[Saved data entries]
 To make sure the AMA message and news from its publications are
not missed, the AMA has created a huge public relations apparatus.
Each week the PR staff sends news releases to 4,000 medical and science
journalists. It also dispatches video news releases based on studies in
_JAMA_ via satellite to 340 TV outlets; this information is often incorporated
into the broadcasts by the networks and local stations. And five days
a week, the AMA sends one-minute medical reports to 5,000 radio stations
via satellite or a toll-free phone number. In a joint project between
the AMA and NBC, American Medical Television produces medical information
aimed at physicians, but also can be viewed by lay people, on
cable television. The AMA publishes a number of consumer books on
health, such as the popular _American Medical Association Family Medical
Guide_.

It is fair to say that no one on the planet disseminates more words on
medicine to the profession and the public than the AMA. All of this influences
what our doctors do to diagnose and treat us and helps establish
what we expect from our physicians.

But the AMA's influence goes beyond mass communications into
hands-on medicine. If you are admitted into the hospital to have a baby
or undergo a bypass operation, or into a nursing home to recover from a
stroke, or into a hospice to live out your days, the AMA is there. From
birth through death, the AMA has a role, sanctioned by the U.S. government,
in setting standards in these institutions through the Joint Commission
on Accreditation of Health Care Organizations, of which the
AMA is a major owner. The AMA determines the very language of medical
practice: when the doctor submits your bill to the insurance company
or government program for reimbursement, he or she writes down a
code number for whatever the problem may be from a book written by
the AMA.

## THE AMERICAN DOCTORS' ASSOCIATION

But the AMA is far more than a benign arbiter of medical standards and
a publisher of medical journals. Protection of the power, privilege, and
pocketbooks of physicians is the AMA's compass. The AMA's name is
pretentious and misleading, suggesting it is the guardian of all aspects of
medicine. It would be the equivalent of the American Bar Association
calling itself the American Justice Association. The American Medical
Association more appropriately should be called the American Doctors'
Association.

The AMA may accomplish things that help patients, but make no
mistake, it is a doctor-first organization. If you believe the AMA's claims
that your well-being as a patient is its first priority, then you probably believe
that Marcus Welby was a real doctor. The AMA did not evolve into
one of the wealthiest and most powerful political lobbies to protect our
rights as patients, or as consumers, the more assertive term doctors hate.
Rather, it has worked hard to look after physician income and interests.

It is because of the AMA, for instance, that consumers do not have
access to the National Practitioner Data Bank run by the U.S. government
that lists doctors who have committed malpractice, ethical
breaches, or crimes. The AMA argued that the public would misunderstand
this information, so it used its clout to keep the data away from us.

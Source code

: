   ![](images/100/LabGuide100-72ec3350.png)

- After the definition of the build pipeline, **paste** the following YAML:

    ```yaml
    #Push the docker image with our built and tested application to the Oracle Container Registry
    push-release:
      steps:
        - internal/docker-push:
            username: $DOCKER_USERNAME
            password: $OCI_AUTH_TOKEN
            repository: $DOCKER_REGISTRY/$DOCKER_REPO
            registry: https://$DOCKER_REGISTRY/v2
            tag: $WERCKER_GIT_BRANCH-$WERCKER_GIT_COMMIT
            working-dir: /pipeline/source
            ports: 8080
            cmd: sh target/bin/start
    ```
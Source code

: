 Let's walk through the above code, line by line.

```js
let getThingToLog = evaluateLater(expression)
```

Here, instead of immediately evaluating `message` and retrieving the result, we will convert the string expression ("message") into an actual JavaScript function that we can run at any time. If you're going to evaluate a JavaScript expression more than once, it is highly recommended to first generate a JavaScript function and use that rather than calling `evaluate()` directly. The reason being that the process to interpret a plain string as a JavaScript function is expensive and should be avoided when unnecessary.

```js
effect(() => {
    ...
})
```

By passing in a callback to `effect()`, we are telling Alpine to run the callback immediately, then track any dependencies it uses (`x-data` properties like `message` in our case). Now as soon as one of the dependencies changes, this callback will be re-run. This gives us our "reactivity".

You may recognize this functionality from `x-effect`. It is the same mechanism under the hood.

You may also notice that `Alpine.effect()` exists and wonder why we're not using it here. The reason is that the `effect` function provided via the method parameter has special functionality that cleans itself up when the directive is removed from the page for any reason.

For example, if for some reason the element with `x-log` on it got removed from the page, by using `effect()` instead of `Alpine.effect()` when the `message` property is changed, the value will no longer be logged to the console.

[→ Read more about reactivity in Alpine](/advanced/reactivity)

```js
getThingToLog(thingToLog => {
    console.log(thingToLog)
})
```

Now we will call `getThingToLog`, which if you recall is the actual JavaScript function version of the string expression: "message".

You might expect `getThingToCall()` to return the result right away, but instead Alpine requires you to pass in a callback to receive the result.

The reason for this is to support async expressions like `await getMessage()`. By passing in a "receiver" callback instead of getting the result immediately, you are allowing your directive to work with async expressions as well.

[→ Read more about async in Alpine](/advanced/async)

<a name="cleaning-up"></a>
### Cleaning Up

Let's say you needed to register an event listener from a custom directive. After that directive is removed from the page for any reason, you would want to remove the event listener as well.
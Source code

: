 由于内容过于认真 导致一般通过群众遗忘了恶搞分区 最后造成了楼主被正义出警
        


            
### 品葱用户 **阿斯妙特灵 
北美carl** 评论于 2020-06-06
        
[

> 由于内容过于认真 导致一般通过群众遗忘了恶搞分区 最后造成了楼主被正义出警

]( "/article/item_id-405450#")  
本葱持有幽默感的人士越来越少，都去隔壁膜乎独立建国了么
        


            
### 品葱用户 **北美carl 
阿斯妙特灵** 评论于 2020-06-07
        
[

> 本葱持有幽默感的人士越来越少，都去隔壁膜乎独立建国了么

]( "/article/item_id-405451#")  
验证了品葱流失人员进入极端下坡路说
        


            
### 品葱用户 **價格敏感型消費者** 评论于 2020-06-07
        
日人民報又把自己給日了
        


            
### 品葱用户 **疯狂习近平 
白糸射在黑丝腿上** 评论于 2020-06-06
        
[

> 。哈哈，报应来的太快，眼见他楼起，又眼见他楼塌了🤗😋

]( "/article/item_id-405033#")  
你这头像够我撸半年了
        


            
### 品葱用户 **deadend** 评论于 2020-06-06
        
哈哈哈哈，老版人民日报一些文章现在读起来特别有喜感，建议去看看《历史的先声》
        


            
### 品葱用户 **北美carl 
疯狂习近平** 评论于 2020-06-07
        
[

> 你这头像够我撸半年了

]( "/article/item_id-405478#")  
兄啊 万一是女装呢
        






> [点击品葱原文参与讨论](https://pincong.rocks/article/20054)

:: AIM OF THE EXERCISE ::
Extract the complete data, matching each line exactly.

:: RESPONSE ::
 To make sure the AMA message and news from its publications are
not missed, the AMA has created a huge public relations apparatus.
Each week the PR staff sends news releases to 4,000 medical and science
journalists. It also dispatches video news releases based on studies in
_JAMA_ via satellite to 340 TV outlets; this information is often incorporated
into the broadcasts by the networks and local stations. And five days
a week, the AMA sends one-minute medical reports to 5,000 radio stations
via satellite or a toll-free phone number. In a joint project between
the AMA and NBC, American Medical Television produces medical information
aimed at physicians, but also can be viewed by lay people, on
cable television. The AMA publishes a number of consumer books on
health, such as the popular _American Medical Association Family Medical
Guide_.

It is fair to say that no one on the planet disseminates more words on
medicine to the profession and the public than the AMA. All of this influences
what our doctors do to diagnose and treat us and helps establish
what we expect from our physicians.

But the AMA's influence goes beyond mass communications into
hands-on medicine. If you are admitted into the hospital to have a baby
or undergo a bypass operation, or into a nursing home to recover from a
stroke, or into a hospice to live out your days, the AMA is there. From
birth through death, the AMA has a role, sanctioned by the U.S. government,
in setting standards in these institutions through the Joint Commission
on Accreditation of Health Care Organizations, of which the
AMA is a major owner. The AMA determines the very language of medical
practice: when the doctor submits your bill to the insurance company
or government program for reimbursement, he or she writes down a
code number for whatever the problem may be from a book written by
the AMA.

## THE AMERICAN DOCTORS' ASSOCIATION

But the AMA is far more than a benign arbiter of medical standards and
a publisher of medical journals. Protection of the power, privilege, and
pocketbooks of physicians is the AMA's compass. The AMA's name is
pretentious and misleading, suggesting it is the guardian of all aspects of
medicine. It would be the equivalent of the American Bar Association
calling itself the American Justice Association. The American Medical
Association more appropriately should be called the American Doctors'
Association.

The AMA may accomplish things that help patients, but make no
mistake, it is a doctor-first organization. If you believe the AMA's claims
that your well-being as a patient is its first priority, then you probably believe
that Marcus Welby was a real doctor. The AMA did not evolve into
one of the wealthiest and most powerful political lobbies to protect our
rights as patients, or as consumers, the more assertive term doctors hate.
Rather, it has worked hard to look after physician income and interests.

It is because of the AMA, for instance, that consumers do not have
access to the National Practitioner Data Bank run by the U.S. government
that lists doctors who have committed malpractice, ethical
breaches, or crimes. The AMA argued that the public would misunderstand
this information, so it used its clout to keep the data away from us.

Source code

:   ![](images/100/LabGuide100-72ec3350.png)

- After the definition of the build pipeline, **paste** the following YAML:

    ```yaml
    #Push the docker image with our built and tested application to the Oracle Container Registry
    push-release:
      steps:
        - internal/docker-push:
            username: $DOCKER_USERNAME
            password: $OCI_AUTH_TOKEN
            repository: $DOCKER_REGISTRY/$DOCKER_REPO
            registry: https://$DOCKER_REGISTRY/v2
            tag: $WERCKER_GIT_BRANCH-$WERCKER_GIT_COMMIT
            working-dir: /pipeline/source
            ports: 8080
            cmd: sh target/bin/start
    ```
Source code

: Let's walk through the above code, line by line.

```js
let getThingToLog = evaluateLater(expression)
```

Here, instead of immediately evaluating `message` and retrieving the result, we will convert the string expression ("message") into an actual JavaScript function that we can run at any time. If you're going to evaluate a JavaScript expression more than once, it is highly recommended to first generate a JavaScript function and use that rather than calling `evaluate()` directly. The reason being that the process to interpret a plain string as a JavaScript function is expensive and should be avoided when unnecessary.

```js
effect(() => {
    ...
})
```

By passing in a callback to `effect()`, we are telling Alpine to run the callback immediately, then track any dependencies it uses (`x-data` properties like `message` in our case). Now as soon as one of the dependencies changes, this callback will be re-run. This gives us our "reactivity".

You may recognize this functionality from `x-effect`. It is the same mechanism under the hood.

You may also notice that `Alpine.effect()` exists and wonder why we're not using it here. The reason is that the `effect` function provided via the method parameter has special functionality that cleans itself up when the directive is removed from the page for any reason.

For example, if for some reason the element with `x-log` on it got removed from the page, by using `effect()` instead of `Alpine.effect()` when the `message` property is changed, the value will no longer be logged to the console.

[→ Read more about reactivity in Alpine](/advanced/reactivity)

```js
getThingToLog(thingToLog => {
    console.log(thingToLog)
})
```

Now we will call `getThingToLog`, which if you recall is the actual JavaScript function version of the string expression: "message".

You might expect `getThingToCall()` to return the result right away, but instead Alpine requires you to pass in a callback to receive the result.

The reason for this is to support async expressions like `await getMessage()`. By passing in a "receiver" callback instead of getting the result immediately, you are allowing your directive to work with async expressions as well.

[→ Read more about async in Alpine](/advanced/async)

<a name="cleaning-up"></a>
### Cleaning Up

Let's say you needed to register an event listener from a custom directive. After that directive is removed from the page for any reason, you would want to remove the event listener as well.
Source code

: 由于内容过于认真 导致一般通过群众遗忘了恶搞分区 最后造成了楼主被正义出警
        


            
### 品葱用户 **阿斯妙特灵 
北美carl** 评论于 2020-06-06
        
[

> 由于内容过于认真 导致一般通过群众遗忘了恶搞分区 最后造成了楼主被正义出警

]( "/article/item_id-405450#")  
本葱持有幽默感的人士越来越少，都去隔壁膜乎独立建国了么
        


            
### 品葱用户 **北美carl 
阿斯妙特灵** 评论于 2020-06-07
        
[

> 本葱持有幽默感的人士越来越少，都去隔壁膜乎独立建国了么

]( "/article/item_id-405451#")  
验证了品葱流失人员进入极端下坡路说
        


            
### 品葱用户 **價格敏感型消費者** 评论于 2020-06-07
        
日人民報又把自己給日了
        


            
### 品葱用户 **疯狂习近平 
白糸射在黑丝腿上** 评论于 2020-06-06
        
[

> 。哈哈，报应来的太快，眼见他楼起，又眼见他楼塌了🤗😋

]( "/article/item_id-405033#")  
你这头像够我撸半年了
        


            
### 品葱用户 **deadend** 评论于 2020-06-06
        
哈哈哈哈，老版人民日报一些文章现在读起来特别有喜感，建议去看看《历史的先声》
        


            
### 品葱用户 **北美carl 
疯狂习近平** 评论于 2020-06-07
        
[

> 你这头像够我撸半年了

]( "/article/item_id-405478#")  
兄啊 万一是女装呢
        






> [点击品葱原文参与讨论](https://pincong.rocks/article/20054)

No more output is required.